Monday, June 20, 2011

Clean, Clear Water

There was a sort of hollowness in what I did today, not from a lack of substance in the activities themselves because they are like prayers to me. But there was something nagging in the sense of solitude that opened up inside me while doing them, some quiet, convincing voice that told me the two rows of lettuce, the whole loaf of banana bread, the rhubarb coffee cake, the orange chicken in the crock pot were all a waste: "You'll never eat all of that."  (Nora isn't big on vegetables.  Or fruit.  She likes Cheetos.  Believe me.  We're trying.)

And I have to ask:  Forgive me.  I'm not alone, and I know this.  I am surrounded by love from Nora and family, good friends who say the words my soul drinks at odd hours when the alone-night sits on the edge of the bed and taunts with a twisted finger:  You messed up.  That's why you're alone. 

This isn't what God tells me.  I recognize the voice of the liar.

I didn't want to write about this.  You've seen so much of how I live and, you know how I've been blessed.  I know how I've been blessed, too.

Abundantly.  Completely.  And if He asked me to go it alone, I would.  I would for Him.  My arms are getting stronger.  My heart sings a lot in this life, hums when the room is empty.

I remember my Grandma playing a game, a story game, that was supposed to tell you about how you viewed your life, how you wanted to live, what you thought would happen when you died, even what you thought your love life would be like.

I remember we were driving in Aunt Dottie's tan van and Grandma was in the passenger seat looking back over her shoulder at me.  "You're on a journey.  Where are you going and who or what is with you?"

"Um, I'm traveling across the country, but there aren't any cars or people or buildings.  Just mountains and desert, and I'm on a horse and that's all.  Just the horse and me.  And a canteen."

I'm twelve.  I research horses.  I draw horses.  I love horses.

"And what do you notice?"

"Mountains in the distance.  The path.  It's brown."

"And you come to a stream you have to cross, but there's a bear there.  What do you do?"

"I catch two huge salmon, and I throw one to him and I keep one for myself.  He lets me pass."

"You come to a body of water.  What does it look like?"

"Calm in places.  Rushing in others.  There's a stream that runs into a pool.  The pool is clean and clear."

"On your travels, you come upon a structure.  What is it and who is there?"

"It's an abandoned cabin.  No one is there, but I'm free to stay the night, so I do."

She listened carefully, nodding at times and at others, a sadness would pass over her eyes.

"So, what does it mean, Grandma?"

"You see yourself as being alone in life.  You enjoy being alone, walking alone and you take provisions.  You plan ahead.  You're observant when it comes to the larger things--the big picture, but you sometimes miss the little things because of the distance you're looking into.

When you face a problem, you do it alone, but you use your resources."

"Is that the bear part, Grandma?  I think it might mean that I just feed my problems."

She laughs.  "When I faced the bear, I was in the pick-up with Grandpa driving.  He just rolled the window down and shot the bear.  That's how I got across."

I have never forgotten this.  This is a story that's become real in my heart when I replay it.

"And love.  You see the smooth parts and the rough parts.  For you, love is a clean, clear thing.  Something that refreshes you and is constantly being fed, so it stays alive."

And this is where the sadness poured out.  "And when you die, you see heaven as somewhere without people.  Even so, it is a home where you can rest."

And now, years later, I can see the mansion He has prepared, how it is filled.  The cabin is simply where I am right now.  I still believe the water is clean and clear, and I am not afraid to drink it.


  1. You are seriously surrounded by the most astounding people, and an amazing way of treasuring things in your heart.

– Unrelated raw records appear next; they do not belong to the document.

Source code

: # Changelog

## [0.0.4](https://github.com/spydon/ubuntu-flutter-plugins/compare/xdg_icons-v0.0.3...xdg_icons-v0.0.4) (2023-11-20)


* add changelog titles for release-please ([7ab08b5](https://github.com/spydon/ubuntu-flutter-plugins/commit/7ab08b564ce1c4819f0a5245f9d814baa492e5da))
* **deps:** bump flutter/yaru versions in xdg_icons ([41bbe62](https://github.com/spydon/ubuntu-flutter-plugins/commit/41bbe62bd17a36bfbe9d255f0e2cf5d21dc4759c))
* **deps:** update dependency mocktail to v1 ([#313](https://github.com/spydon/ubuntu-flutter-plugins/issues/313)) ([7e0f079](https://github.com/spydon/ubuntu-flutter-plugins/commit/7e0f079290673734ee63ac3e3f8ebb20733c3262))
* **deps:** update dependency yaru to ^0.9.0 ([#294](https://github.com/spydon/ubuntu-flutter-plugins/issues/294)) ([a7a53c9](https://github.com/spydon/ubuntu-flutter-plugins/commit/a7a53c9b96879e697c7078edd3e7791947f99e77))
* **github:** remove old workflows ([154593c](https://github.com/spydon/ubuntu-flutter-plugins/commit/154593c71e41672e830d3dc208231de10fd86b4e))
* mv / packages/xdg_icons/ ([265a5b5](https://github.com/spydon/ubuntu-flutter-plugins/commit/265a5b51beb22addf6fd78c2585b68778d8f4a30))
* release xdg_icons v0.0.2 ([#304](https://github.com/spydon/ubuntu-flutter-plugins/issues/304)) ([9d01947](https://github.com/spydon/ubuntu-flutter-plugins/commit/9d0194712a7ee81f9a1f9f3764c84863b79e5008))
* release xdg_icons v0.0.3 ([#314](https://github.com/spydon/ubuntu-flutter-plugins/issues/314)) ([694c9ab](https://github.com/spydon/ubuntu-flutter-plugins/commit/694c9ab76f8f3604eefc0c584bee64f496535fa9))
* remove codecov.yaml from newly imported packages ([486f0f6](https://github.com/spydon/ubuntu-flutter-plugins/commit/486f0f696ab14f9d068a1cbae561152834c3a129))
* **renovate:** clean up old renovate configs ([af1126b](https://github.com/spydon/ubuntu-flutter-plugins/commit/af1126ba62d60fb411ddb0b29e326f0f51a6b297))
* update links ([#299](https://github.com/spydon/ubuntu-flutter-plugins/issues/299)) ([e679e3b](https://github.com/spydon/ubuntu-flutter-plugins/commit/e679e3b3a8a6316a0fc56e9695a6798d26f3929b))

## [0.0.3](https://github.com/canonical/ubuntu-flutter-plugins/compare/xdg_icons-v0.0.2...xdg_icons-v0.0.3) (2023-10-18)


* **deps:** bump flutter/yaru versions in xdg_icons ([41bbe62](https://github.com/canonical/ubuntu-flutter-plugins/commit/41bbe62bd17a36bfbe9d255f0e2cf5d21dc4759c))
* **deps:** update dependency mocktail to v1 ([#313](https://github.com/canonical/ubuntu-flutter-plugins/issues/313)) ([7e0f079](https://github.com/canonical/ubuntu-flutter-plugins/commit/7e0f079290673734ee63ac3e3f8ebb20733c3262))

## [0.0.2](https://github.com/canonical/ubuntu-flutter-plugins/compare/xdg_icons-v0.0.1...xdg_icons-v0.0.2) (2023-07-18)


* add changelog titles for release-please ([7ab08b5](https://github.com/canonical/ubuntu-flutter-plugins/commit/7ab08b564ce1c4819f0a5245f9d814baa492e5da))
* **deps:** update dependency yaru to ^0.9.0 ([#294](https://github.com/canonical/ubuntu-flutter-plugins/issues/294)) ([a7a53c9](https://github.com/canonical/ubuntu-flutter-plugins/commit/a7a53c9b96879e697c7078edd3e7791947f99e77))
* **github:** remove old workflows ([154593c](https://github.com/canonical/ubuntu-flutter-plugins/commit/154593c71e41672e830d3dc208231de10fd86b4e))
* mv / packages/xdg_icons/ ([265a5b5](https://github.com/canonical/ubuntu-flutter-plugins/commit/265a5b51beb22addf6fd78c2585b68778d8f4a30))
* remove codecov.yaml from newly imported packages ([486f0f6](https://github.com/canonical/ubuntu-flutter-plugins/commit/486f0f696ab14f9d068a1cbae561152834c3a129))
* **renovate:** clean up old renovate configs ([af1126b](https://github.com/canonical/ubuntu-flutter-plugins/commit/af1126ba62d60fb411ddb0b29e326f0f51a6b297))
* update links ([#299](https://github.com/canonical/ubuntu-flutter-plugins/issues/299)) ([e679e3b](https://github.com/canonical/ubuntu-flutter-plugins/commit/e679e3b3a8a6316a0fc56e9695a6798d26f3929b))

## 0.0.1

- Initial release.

I love that in you, I think a little bit because I don't understand how that part of people works, but I like seeing it work. In you and in this blog.

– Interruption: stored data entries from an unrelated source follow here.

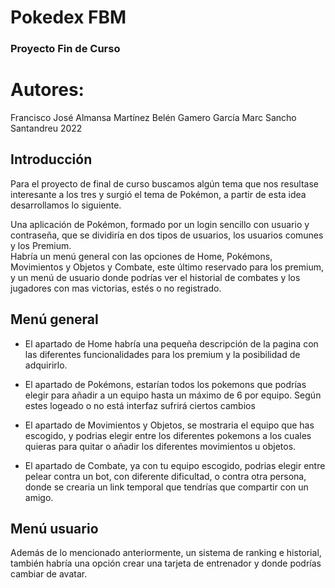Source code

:# Pokedex FBM

### Proyecto Fin de Curso
       
# Autores:
Francisco José Almansa Martínez
Belén Gamero García
Marc Sancho Santandreu
2022


## Introducción
Para el proyecto de final de curso buscamos algún tema que nos resultase interesante a los tres y surgió el tema de Pokémon, a partir de esta idea desarrollamos lo siguiente.

Una aplicación de Pokémon, formado por un login sencillo con usuario y contraseña, que se dividiría en dos tipos de usuarios, los usuarios comunes y los Premium.  
Habría un menú  general con las opciones de Home, Pokémons, Movimientos y Objetos y Combate, este último reservado para los premium, y un menú de usuario donde podrías ver el historial de combates y los jugadores con mas victorias, estés o no registrado.

## Menú general
- El apartado de Home habría una pequeña descripción de la pagina con las diferentes funcionalidades para los premium y la posibilidad de adquirirlo.
    
- El apartado de Pokémons, estarían todos los pokemons que podrías elegir para añadir a un equipo hasta un máximo de 6 por equipo. Según estes logeado o no está interfaz sufrirá ciertos cambios 
    
- El apartado de Movimientos y Objetos, se mostraria el equipo que has escogido, y podrias elegir entre los diferentes pokemons a los cuales quieras para quitar o añadir los diferentes movimientos u objetos.
    
- El apartado de Combate, ya con tu equipo escogido, podrias elegir entre pelear contra un bot, con diferente dificultad, o contra otra persona, donde  se crearia un link temporal que tendrías que compartir con un amigo.


## Menú usuario
Además de lo mencionado anteriormente, un sistema de ranking e historial, también habría una opción crear una tarjeta de entrenador y donde podrías cambiar de avatar.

  2. I agree with what Teagan wrote.

    You may be by yourself in a lot of things, but you are never alone. From what you write about, I get the impression that you do reach out, you do have friends and family, people who care about you and about whom you care.

    I believe God uses the experiences in our lives, good and bad, to mold us into who he wants us to be. You, Lisa, are a beautiful daughter of Christ, and he is working in, through and for you all the time.

    You are loved.

  3. I'm glad you don't listen to those lying voices, dear friend, because they are so far from the truth.

    You ARE getting stronger every day, and your love is, too -- both the love you give and the love other people give you, too.

    And that sounds like some game!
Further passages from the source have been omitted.